(Saved entries)
※

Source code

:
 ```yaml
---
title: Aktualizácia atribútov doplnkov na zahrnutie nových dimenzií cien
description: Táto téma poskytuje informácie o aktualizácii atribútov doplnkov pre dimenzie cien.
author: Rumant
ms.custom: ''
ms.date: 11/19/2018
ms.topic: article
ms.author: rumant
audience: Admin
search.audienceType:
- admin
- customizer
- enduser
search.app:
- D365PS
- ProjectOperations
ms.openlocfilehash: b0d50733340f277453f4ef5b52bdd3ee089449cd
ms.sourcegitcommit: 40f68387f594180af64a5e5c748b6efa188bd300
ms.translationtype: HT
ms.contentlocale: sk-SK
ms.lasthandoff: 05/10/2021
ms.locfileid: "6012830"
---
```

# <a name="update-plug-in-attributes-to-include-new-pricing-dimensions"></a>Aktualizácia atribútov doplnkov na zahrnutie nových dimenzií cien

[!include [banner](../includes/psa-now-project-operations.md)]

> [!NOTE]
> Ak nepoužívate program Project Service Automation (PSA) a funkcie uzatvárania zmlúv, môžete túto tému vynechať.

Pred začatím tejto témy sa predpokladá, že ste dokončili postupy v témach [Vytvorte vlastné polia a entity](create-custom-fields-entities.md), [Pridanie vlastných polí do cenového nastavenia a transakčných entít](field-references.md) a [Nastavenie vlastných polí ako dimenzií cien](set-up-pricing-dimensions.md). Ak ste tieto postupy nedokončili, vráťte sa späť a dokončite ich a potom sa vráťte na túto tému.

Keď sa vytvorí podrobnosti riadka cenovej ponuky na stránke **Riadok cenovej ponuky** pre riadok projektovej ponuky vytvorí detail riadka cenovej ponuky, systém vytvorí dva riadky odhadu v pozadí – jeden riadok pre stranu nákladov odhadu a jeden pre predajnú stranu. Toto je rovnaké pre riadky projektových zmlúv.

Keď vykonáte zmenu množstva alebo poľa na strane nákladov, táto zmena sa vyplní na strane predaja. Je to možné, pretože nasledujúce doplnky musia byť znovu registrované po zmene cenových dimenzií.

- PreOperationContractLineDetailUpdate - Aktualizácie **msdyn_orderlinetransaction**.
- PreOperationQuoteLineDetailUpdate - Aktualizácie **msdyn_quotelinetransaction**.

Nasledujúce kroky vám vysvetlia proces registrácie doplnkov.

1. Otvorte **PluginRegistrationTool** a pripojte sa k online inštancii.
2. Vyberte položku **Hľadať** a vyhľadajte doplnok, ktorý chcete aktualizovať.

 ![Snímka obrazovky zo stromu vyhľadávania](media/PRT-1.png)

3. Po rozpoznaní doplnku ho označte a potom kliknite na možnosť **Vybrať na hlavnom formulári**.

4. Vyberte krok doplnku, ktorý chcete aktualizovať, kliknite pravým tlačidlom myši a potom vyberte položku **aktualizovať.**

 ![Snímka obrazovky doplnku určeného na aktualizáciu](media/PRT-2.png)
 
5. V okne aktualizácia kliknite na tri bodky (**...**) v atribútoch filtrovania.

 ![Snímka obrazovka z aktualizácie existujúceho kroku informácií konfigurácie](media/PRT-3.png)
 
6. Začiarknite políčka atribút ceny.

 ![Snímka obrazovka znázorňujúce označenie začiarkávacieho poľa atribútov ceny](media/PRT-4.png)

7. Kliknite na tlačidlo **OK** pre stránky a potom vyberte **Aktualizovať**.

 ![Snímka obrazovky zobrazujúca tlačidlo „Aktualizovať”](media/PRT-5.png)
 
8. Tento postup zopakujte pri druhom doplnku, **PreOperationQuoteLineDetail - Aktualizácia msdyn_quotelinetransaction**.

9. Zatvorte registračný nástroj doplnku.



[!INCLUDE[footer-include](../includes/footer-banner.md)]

※

◆ **Task statement**: Look back at the entries above and repeat, unchanged, every line from the line holding "poľa atribútov ceny](media/PRT-4.png)" through the line holding "obrazovky zobrazujúca tlačidlo".

◆ **Task response**:
 ![Snímka obrazovka znázorňujúce označenie začiarkávacieho poľa atribútov ceny](media/PRT-4.png)

7. Kliknite na tlačidlo **OK** pre stránky a potom vyberte **Aktualizovať**.

 ![Snímka obrazovky zobrazujúca tlačidlo „Aktualizovať”](media/PRT-5.png)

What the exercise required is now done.